年表を見ると、49歳で亡くなっているのだが、最初の小説「吾輩は猫である」を書いたのが38歳のときで、それから12年間の間に多くの作品を生み出したことになる。
彼の戦争観は次第に変わってきており、著者は「漱石は、学生時代から晩年まで、その時々の国策やマスメディアの論調を鵜呑みにせず、常に自分の頭で検討し判断する『個人主義』の思想や態度をもち、それを深めてゆきました。」と理解している。

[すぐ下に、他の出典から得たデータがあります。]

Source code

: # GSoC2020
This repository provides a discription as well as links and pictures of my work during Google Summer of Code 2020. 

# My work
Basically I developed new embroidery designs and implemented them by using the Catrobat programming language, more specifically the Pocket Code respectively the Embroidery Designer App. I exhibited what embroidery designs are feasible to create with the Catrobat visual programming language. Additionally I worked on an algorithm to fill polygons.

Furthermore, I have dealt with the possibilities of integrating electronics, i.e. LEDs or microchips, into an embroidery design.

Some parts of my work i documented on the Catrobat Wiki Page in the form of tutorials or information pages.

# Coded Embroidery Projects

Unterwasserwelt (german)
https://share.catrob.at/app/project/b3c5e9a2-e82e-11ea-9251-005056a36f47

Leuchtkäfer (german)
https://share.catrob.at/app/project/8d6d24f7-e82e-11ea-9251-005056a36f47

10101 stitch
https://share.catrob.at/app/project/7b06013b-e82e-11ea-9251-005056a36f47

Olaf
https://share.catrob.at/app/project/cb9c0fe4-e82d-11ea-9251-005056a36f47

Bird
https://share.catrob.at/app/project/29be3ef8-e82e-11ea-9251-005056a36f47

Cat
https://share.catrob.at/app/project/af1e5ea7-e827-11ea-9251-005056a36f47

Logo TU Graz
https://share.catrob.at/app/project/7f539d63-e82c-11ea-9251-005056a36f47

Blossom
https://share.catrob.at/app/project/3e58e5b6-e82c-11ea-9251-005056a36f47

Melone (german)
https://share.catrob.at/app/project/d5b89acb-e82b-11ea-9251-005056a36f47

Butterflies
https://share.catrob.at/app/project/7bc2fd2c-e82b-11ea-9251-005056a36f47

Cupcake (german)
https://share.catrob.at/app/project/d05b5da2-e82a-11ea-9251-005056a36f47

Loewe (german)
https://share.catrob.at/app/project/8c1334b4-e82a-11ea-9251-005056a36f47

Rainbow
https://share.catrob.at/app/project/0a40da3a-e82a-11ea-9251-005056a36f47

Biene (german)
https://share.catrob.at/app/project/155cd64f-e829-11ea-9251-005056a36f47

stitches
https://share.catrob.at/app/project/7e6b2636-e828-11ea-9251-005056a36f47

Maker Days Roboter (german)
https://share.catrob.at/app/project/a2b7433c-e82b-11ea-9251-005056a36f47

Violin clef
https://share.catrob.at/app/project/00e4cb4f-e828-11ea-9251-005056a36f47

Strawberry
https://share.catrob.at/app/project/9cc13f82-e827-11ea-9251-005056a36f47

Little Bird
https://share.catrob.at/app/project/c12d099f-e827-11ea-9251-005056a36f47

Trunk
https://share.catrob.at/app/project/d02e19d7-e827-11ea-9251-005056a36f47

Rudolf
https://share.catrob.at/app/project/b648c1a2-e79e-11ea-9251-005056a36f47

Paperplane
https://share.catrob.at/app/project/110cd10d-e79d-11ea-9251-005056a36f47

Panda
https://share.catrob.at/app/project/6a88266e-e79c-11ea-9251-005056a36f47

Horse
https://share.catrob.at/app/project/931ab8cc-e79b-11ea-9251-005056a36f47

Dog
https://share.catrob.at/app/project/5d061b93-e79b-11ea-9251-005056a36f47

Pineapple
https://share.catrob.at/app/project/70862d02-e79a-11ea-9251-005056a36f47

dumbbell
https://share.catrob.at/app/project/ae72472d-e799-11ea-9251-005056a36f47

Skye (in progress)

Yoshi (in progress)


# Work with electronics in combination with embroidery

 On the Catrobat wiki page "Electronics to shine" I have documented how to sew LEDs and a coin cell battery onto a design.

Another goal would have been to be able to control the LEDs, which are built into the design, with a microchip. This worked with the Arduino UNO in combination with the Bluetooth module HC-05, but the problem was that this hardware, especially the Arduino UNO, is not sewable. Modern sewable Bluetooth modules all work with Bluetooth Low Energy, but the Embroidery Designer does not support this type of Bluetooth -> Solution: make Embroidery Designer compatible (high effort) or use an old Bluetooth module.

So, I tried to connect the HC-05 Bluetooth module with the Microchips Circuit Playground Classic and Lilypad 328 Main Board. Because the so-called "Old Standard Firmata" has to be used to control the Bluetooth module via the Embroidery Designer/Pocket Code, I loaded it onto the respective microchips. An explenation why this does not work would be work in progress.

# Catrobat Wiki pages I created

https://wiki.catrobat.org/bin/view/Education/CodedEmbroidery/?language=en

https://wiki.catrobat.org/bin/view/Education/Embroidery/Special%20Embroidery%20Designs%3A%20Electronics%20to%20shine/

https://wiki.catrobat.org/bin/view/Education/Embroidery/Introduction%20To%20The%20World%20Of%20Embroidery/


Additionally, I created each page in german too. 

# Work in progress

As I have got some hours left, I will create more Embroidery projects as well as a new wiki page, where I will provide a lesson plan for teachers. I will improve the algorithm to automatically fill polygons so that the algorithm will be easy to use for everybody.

若い時に読んだ夏目漱石には、彼の戦争への思いを一度も感じたことがなかったが、改めて本書を読むと戦争に対する夏目漱石の思いが伝わってくる。彼の経験した戦争といえば、日清・日露戦争と第一次世界大戦である。「日露開戦の決断は『狂った神』=『天子』=『天皇』の誤りであり、日露間の問題の解決のためには、もっとねばり強い平和的手段による外交努力が必要だったのではないか、という疑問を持ったものと思われます。」と夏目漱石の思いを解説している。また、第一次世界大戦についても否定的な見方を示している。戦争によって、弱者がますます窮地に追いやられ、政商や金持ちが利益を得ることが明らかなだけに、漱石は「戦争は悲惨さ以上です」と指摘する。そのほか、漱石の天皇観・乃木希典夫婦の殉死、などについても言及している。

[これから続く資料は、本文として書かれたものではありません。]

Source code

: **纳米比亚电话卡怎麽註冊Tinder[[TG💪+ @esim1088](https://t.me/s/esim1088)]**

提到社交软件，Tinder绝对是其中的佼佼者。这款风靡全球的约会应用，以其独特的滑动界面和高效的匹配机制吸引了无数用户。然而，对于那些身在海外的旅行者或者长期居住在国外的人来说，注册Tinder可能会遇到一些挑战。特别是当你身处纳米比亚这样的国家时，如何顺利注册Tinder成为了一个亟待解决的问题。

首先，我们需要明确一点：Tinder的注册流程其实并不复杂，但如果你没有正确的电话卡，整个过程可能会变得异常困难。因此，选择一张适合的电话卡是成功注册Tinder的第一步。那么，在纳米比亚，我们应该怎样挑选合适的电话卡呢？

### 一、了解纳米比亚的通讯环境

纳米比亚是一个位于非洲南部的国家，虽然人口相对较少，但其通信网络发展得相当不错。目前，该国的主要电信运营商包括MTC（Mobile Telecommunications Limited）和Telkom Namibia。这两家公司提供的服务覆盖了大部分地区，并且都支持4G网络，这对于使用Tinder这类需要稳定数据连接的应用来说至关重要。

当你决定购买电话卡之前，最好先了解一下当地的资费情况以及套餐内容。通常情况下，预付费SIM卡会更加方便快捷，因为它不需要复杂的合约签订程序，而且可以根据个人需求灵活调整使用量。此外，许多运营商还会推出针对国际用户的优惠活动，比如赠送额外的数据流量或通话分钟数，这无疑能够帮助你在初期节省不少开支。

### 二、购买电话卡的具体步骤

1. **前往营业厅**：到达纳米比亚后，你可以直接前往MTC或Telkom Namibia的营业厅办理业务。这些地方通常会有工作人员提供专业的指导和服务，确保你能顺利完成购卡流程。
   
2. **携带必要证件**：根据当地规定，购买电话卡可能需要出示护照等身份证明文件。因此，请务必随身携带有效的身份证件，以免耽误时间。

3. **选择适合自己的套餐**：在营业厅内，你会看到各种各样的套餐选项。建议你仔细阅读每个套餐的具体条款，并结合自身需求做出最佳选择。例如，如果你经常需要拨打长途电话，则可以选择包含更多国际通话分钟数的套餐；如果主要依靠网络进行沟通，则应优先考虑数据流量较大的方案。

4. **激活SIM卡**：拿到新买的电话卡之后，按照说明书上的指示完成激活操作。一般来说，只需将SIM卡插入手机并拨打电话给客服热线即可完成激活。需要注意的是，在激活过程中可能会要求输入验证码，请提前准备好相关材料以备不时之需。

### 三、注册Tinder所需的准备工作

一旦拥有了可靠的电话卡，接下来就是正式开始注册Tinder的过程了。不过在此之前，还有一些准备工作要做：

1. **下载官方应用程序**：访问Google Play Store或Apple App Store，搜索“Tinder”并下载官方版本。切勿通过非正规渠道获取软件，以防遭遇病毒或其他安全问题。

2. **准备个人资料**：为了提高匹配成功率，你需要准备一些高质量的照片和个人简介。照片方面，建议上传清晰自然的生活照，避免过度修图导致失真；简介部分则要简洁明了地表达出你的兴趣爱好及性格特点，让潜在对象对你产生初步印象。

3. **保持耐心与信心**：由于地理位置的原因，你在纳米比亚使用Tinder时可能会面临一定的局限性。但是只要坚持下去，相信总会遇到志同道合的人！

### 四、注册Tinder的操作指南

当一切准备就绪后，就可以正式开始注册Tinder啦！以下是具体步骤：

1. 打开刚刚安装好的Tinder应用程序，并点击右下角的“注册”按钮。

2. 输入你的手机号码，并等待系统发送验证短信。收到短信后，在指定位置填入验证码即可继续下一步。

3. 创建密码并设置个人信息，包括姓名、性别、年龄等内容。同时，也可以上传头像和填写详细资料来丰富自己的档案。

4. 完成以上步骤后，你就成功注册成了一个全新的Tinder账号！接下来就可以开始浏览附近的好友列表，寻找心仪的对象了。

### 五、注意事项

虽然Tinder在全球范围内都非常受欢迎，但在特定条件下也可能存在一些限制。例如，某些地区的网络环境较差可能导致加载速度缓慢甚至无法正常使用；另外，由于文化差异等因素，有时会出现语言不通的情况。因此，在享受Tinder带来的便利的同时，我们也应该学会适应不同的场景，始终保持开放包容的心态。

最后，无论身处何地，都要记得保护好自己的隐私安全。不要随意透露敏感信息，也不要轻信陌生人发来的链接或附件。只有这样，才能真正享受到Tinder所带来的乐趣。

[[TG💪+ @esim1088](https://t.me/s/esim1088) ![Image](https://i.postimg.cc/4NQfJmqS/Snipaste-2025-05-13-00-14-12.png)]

最後に夏目漱石の戦争についての言説の特徴についてまとめている。
①漱石が戦争のもたらした悲劇をくり返し描き、戦争を愚劣で悲惨なものと考えていた。
②漱石が日清・日露戦争や第一次世界大戦などの原因を、国家の権力者たちが領土や利権を拡大するためにさまざまな名目を掲げて起こしたものととらえ、その責任を負うべき者についても考察している。

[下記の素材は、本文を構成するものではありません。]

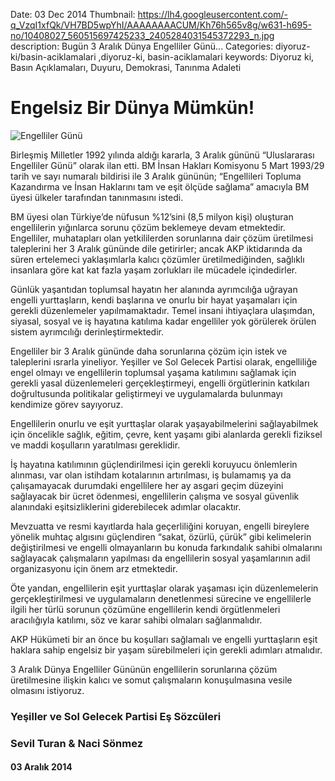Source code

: Date: 03 Dec 2014
Thumbnail: https://lh4.googleusercontent.com/-q_VzqI1xfQk/VH7BD5wpYhI/AAAAAAAACUM/Kh76h565v8g/w631-h695-no/10408027_560515697425233_2405284031545372293_n.jpg
description: Bugün 3 Aralık Dünya Engelliler Günü...
Categories: diyoruz-ki/basin-aciklamalari ,diyoruz-ki, basin-aciklamalari
keywords: Diyoruz ki, Basın Açıklamaları, Duyuru, Demokrasi, Tanınma Adaleti

# Engelsiz Bir Dünya Mümkün!

![Engelliler Günü](https://lh4.googleusercontent.com/-q_VzqI1xfQk/VH7BD5wpYhI/AAAAAAAACUM/Kh76h565v8g/w631-h695-no/10408027_560515697425233_2405284031545372293_n.jpg)

Birleşmiş Milletler 1992 yılında aldığı kararla, 3 Aralık gününü “Uluslararası Engelliler Günü” olarak ilan etti. BM İnsan Hakları Komisyonu 5 Mart 1993/29 tarih ve sayı numaralı bildirisi ile 3 Aralık gününün; “Engellileri Topluma Kazandırma ve İnsan Haklarını tam ve eşit ölçüde sağlama” amacıyla BM üyesi ülkeler tarafından tanınmasını  istedi.

BM üyesi olan Türkiye’de nüfusun %12’sini (8,5 milyon kişi) oluşturan engellilerin yığınlarca sorunu çözüm beklemeye devam etmektedir. Engelliler, muhatapları olan yetkililerden sorunlarına dair çözüm üretilmesi taleplerini her 3 Aralık gününde dile getirirler; ancak AKP iktidarında da süren ertelemeci yaklaşımlarla kalıcı çözümler üretilmediğinden, sağlıklı insanlara göre kat kat fazla yaşam zorlukları ile mücadele içindedirler.

Günlük yaşantıdan toplumsal hayatın her alanında ayrımcılığa uğrayan engelli yurttaşların, kendi başlarına ve onurlu bir hayat yaşamaları için gerekli düzenlemeler yapılmamaktadır. Temel insani ihtiyaçlara ulaşımdan, siyasal, sosyal ve iş hayatına katılıma kadar engelliler yok görülerek örülen sistem ayrımcılığı derinleştirmektedir.

Engelliler bir 3 Aralık gününde daha sorunlarına çözüm için istek ve taleplerini ısrarla yineliyor. Yeşiller ve Sol Gelecek Partisi olarak, engelliliğe engel olmayı ve engellilerin toplumsal yaşama katılımını sağlamak için gerekli yasal düzenlemeleri gerçekleştirmeyi, engelli örgütlerinin katkıları doğrultusunda politikalar geliştirmeyi ve uygulamalarda bulunmayı kendimize görev sayıyoruz. 

Engellilerin onurlu ve eşit yurttaşlar olarak yaşayabilmelerini sağlayabilmek için öncelikle sağlık, eğitim, çevre, kent yaşamı gibi alanlarda gerekli fiziksel ve maddi koşulların yaratılması gereklidir. 

İş hayatına katılımının güçlendirilmesi için gerekli koruyucu önlemlerin alınması, var olan istihdam kotalarının artırılması, iş bulamamış ya da çalışamayacak durumdaki engellilere her ay asgari geçim düzeyini sağlayacak bir ücret ödenmesi, engellilerin çalışma ve sosyal güvenlik alanındaki eşitsizliklerini giderebilecek adımlar olacaktır.

Mevzuatta ve resmi kayıtlarda hala geçerliliğini koruyan, engelli bireylere yönelik muhtaç algısını güçlendiren “sakat, özürlü, çürük” gibi kelimelerin değiştirilmesi ve engelli olmayanların bu konuda farkındalık sahibi olmalarını sağlayacak çalışmaların yapılması da engellilerin sosyal yaşamlarının adil organizasyonu için önem arz etmektedir.

Öte yandan, engellilerin eşit yurttaşlar olarak yaşaması için düzenlemelerin gerçekleştirilmesi ve uygulamaların denetlenmesi sürecine ve engellilerle ilgili her türlü sorunun çözümüne engellilerin kendi örgütlenmeleri aracılığıyla katılımı, söz ve karar sahibi olmaları sağlanmalıdır.

AKP Hükümeti bir an önce bu koşulları sağlamalı ve engelli yurttaşların eşit haklara sahip engelsiz bir yaşam sürebilmeleri için gerekli adımları atmalıdır.

3 Aralık Dünya Engelliler Gününün engellilerin sorunlarına çözüm üretilmesine ilişkin kalıcı ve somut çalışmaların konuşulmasına vesile olmasını istiyoruz.


### Yeşiller ve Sol Gelecek Partisi Eş Sözcüleri
### Sevil Turan & Naci Sönmez

#### 03 Aralık 2014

③漱石が日露戦後の政府の対外的・体内的政策に対しても概して批判的な態度をもちつづけた。
④漱石が自らの内部に「個人主義」思想を育て、その立場から国家主義・軍国主義思想のもたらす「個人の自由」の抑圧や侵略戦争を批判した。
「あとがき」で著者は本書の意図について、「本書をまとめることを思い立ったのは、もとより私の漱石研究の一環としてですが、同時に、まことにささやかではありますが、自分でできるかたちで憲法九条を守り生かす運動に少しでもかかわりたいと思ったからであります。読者の一人一人がそれぞれに、漱石の戦争言説から、その今日的意義を汲み取っていただければ幸いです。」と述べている。